The Secret Parts of Fortune: Three Decades of Intense Investigations and Edgy Enthusiasms
By Ron Rosenbaum
Random House, 799 pages
The air is thin in the elevated climes inhabited by the diagnosticians of our era. In their protected aeries, far from the grit and grime of everyday life, past events are reflected upon, analyzed, interpreted, spun into miles of column-inches in America’s print — and online — magazines. For the most part, such ruminations lead to a sort of ricocheting of the common wisdom. Occasionally, they add new insight or fresh perspective, providing new means of understanding the political, cultural and economic realities of our time.

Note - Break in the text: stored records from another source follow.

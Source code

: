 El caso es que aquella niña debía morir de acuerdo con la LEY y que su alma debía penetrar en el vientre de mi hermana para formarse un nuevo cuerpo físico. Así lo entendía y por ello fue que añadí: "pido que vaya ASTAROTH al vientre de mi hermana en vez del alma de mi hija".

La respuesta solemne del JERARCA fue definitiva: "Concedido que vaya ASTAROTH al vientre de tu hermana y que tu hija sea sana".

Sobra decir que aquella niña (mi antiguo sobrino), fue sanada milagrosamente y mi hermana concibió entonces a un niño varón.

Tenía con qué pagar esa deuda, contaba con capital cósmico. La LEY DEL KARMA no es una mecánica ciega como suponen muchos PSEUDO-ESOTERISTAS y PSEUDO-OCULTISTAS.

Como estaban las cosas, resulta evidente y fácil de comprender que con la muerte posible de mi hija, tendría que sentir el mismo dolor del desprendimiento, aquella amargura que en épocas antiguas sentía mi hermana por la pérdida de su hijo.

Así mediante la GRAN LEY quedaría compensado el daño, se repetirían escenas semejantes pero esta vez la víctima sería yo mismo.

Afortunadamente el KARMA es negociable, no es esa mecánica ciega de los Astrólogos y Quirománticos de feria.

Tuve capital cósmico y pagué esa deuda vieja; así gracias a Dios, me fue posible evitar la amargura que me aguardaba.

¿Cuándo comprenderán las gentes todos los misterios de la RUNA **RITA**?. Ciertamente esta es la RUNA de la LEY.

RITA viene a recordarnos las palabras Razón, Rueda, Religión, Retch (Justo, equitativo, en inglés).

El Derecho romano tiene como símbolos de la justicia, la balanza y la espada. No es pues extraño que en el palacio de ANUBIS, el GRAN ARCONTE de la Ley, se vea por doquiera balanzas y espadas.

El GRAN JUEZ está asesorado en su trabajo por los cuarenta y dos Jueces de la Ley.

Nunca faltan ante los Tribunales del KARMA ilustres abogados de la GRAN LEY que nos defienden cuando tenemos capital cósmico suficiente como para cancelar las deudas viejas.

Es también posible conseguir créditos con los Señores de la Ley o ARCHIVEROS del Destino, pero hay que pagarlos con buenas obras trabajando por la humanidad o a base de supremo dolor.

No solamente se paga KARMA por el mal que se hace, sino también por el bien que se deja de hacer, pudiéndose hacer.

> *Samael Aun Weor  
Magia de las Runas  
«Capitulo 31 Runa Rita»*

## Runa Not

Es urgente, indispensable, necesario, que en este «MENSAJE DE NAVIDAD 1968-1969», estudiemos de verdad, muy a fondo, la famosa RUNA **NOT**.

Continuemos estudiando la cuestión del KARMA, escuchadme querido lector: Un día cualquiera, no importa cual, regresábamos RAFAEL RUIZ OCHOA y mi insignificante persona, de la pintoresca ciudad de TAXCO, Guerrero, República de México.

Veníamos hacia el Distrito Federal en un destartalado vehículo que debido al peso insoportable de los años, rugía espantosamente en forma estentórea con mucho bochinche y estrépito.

Ron Rosenbaum, a longtime contributor to the higher echelons of American magazines, and whose Edgy Enthusiast column appears in the New York Observer, has been settled on this perch for the bulk of his 25-year career in journalism. “The Secret Parts of Fortune,” a new collection of Rosenbaum’s magazine writings, displays his mastery of the compact format. His intelligence and wide-ranging curiosity mark him as among the most original in a genre dominated by quick-hit magnifiers of the self-evident.

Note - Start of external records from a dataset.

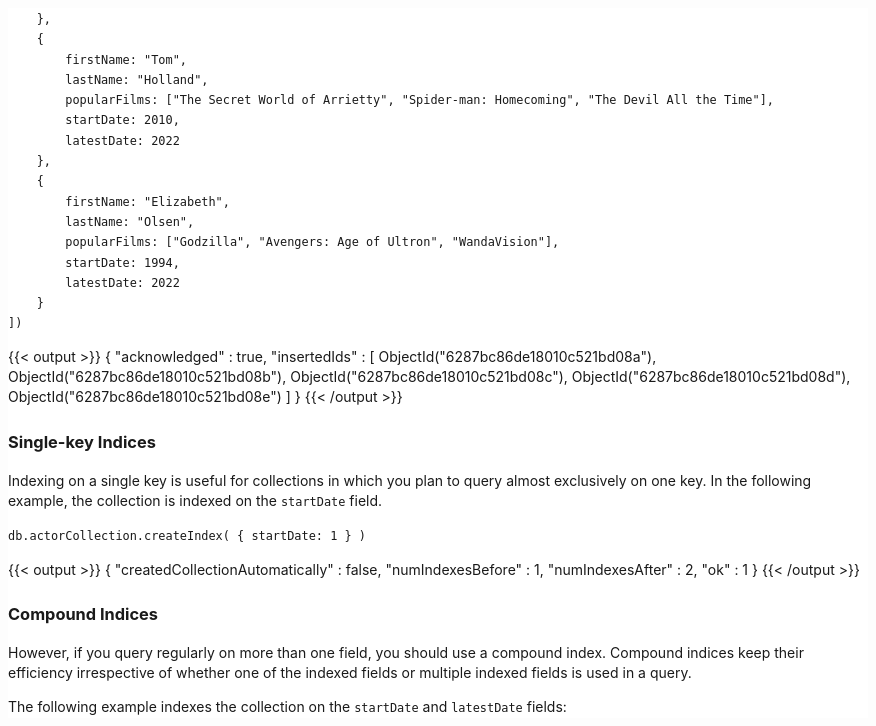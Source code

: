         },
        {
            firstName: "Tom",
            lastName: "Holland",
            popularFilms: ["The Secret World of Arrietty", "Spider-man: Homecoming", "The Devil All the Time"],
            startDate: 2010,
            latestDate: 2022
        },
        {
            firstName: "Elizabeth",
            lastName: "Olsen",
            popularFilms: ["Godzilla", "Avengers: Age of Ultron", "WandaVision"],
            startDate: 1994,
            latestDate: 2022
        }
    ])

{{< output >}}
{
    "acknowledged" : true,
    "insertedIds" : [
        ObjectId("6287bc86de18010c521bd08a"),
        ObjectId("6287bc86de18010c521bd08b"),
        ObjectId("6287bc86de18010c521bd08c"),
        ObjectId("6287bc86de18010c521bd08d"),
        ObjectId("6287bc86de18010c521bd08e")
    ]
}
{{< /output >}}

### Single-key Indices

Indexing on a single key is useful for collections in which you plan to query almost exclusively on one key. In the following example, the collection is indexed on the `startDate` field.

    db.actorCollection.createIndex( { startDate: 1 } )

{{< output >}}
{
    "createdCollectionAutomatically" : false,
    "numIndexesBefore" : 1,
    "numIndexesAfter" : 2,
    "ok" : 1
}
{{< /output >}}

### Compound Indices

However, if you query regularly on more than one field, you should use a compound index. Compound indices keep their efficiency irrespective of whether one of the indexed fields or multiple indexed fields is used in a query.

The following example indexes the collection on the `startDate` and `latestDate` fields:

In the Rosenbaum universe, things don’t actually happen; they have already happened in some far-off place or time, and demand a reexamination, providing nourishment to his seemingly bottomless appetite for interpretation. He wrings his subject matter inside out with originality and understated flair. There’s a profile of the inventor of canned laughter, and the role that this artifice played in the development of television comedy; riffs on writers Charles Dickens, Hart Crane and Jorge Luis Borges and the poet John Keats; a revealing portrait of then-N.Y. Gov. Mario Cuomo at the height of his persuasive powers; an inquiry into the allure of conspiracy theorists woven into his own investigation into the death of journalist Danny Casolaro, who died in his bathtub while researching the ultimate explanation to U.S. involvement in the various civil wars in Central America. From an assessment of Elisabeth Kubler-Ross’ obsession with death to the obsessions of Watergate investigators to Rosenbaum’s own plaintive marriage proposal to Rosanne Cash, there is something in here for everybody.
This is a book requiring random interests. Only a very serious Rosenbaum fan could appreciate the gamut. If there is a criticism to be made, it is that he stretches himself too thin. With such a broad array of topics at his disposal, his gaze can seem nondiscriminatory, giving equal critical attention to explaining the confluence of psychological and philosophical motivations of Adolph Hitler (a New Yorker excerpt drawn from his bestselling book, “Explaining Hitler”) to the calculus behind a Charmin toilet paper ad campaign. To each, he applies the same postmodern sensibility, bemused at the foibles of men who have staked their reputations on competing points of view.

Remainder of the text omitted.